▸ **What is needed**
Starting with the line that contains "board in IDE" and ending with the final line of the data below, print those lines exactly and nothing else.
(Recorded data)
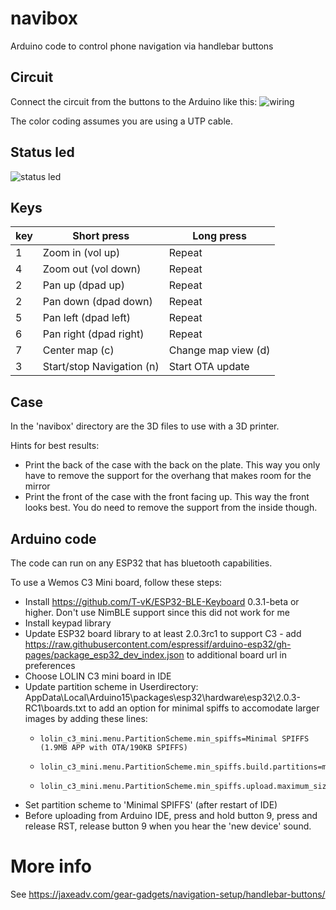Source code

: # navibox
Arduino code to control phone navigation via handlebar buttons

## Circuit
Connect the circuit from the buttons to the Arduino like this:
![wiring](https://raw.githubusercontent.com/joostbijl/navibox/main/navibox%20circuit.png)

The color coding assumes you are using a UTP cable.

## Status led
![status led](https://raw.githubusercontent.com/joostbijl/navibox/main/navibox%20status%20led.png)

## Keys
|key|Short press|Long press|
|---|---|---|
| 1 | Zoom in (vol up) | Repeat |
| 4 | Zoom out (vol down) | Repeat |
| 2 | Pan up (dpad up) | Repeat |
| 2 | Pan down (dpad down) | Repeat |
| 5 | Pan left (dpad left) | Repeat |
| 6 | Pan right (dpad right) | Repeat |
| 7 | Center map (c) | Change map view (d) |
| 3 | Start/stop Navigation (n) | Start OTA update |

## Case
In the 'navibox' directory are the 3D files to use with a 3D printer. 

Hints for best results:
* Print the back of the case with the back on the plate. This way you only have to remove the support for the overhang that makes room for the mirror
* Print the front of the case with the front facing up. This way the front looks best. You do need to remove the support from the inside though.

## Arduino code
The code can run on any ESP32 that has bluetooth capabilities.

To use a Wemos C3 Mini board, follow these steps:
* Install https://github.com/T-vK/ESP32-BLE-Keyboard 0.3.1-beta or higher. Don't use NimBLE support since this did not work for me
* Install keypad library
* Update ESP32 board library to at least 2.0.3rc1 to support C3 - add https://raw.githubusercontent.com/espressif/arduino-esp32/gh-pages/package_esp32_dev_index.json to additional board url in preferences
* Choose LOLIN C3 mini board in IDE
* Update partition scheme in Userdirectory: AppData\Local\Arduino15\packages\esp32\hardware\esp32\2.0.3-RC1\boards.txt to add an option for minimal spiffs to accomodate larger images by adding these lines:
  *     lolin_c3_mini.menu.PartitionScheme.min_spiffs=Minimal SPIFFS (1.9MB APP with OTA/190KB SPIFFS) 
  *     lolin_c3_mini.menu.PartitionScheme.min_spiffs.build.partitions=min_spiffs
  *     lolin_c3_mini.menu.PartitionScheme.min_spiffs.upload.maximum_size=1966080
* Set partition scheme to 'Minimal SPIFFS' (after restart of IDE)
* Before uploading from Arduino IDE, press and hold button 9, press and release RST, release button 9 when you hear the 'new device' sound.



# More info
See https://jaxeadv.com/gear-gadgets/navigation-setup/handlebar-buttons/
(End Recorded data)
▸ **Expected answer**
* Choose LOLIN C3 mini board in IDE
* Update partition scheme in Userdirectory: AppData\Local\Arduino15\packages\esp32\hardware\esp32\2.0.3-RC1\boards.txt to add an option for minimal spiffs to accomodate larger images by adding these lines:
  *     lolin_c3_mini.menu.PartitionScheme.min_spiffs=Minimal SPIFFS (1.9MB APP with OTA/190KB SPIFFS) 
  *     lolin_c3_mini.menu.PartitionScheme.min_spiffs.build.partitions=min_spiffs
  *     lolin_c3_mini.menu.PartitionScheme.min_spiffs.upload.maximum_size=1966080
* Set partition scheme to 'Minimal SPIFFS' (after restart of IDE)
* Before uploading from Arduino IDE, press and hold button 9, press and release RST, release button 9 when you hear the 'new device' sound.



# More info
See https://jaxeadv.com/gear-gadgets/navigation-setup/handlebar-buttons/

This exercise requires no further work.